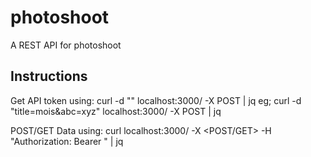 # photoshoot
A REST API for photoshoot

## Instructions

Get API token using:
curl -d "<any data>" localhost:3000/<any URI> -X POST | jq
  eg; curl -d "title=mois&abc=xyz" localhost:3000/ -X POST | jq 
  
  
POST/GET Data using:
curl localhost:3000/<URI> -X <POST/GET> -H "Authorization: Bearer <token>" | jq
┄┄┄┄┄┄┄┄┄┄
Your task is to restate, word for word, the line with "Get API token" and all lines after it, ending with the last line of the data.

* **Response box**:
Get API token using:
curl -d "<any data>" localhost:3000/<any URI> -X POST | jq
  eg; curl -d "title=mois&abc=xyz" localhost:3000/ -X POST | jq 
  
  
POST/GET Data using:
curl localhost:3000/<URI> -X <POST/GET> -H "Authorization: Bearer <token>" | jq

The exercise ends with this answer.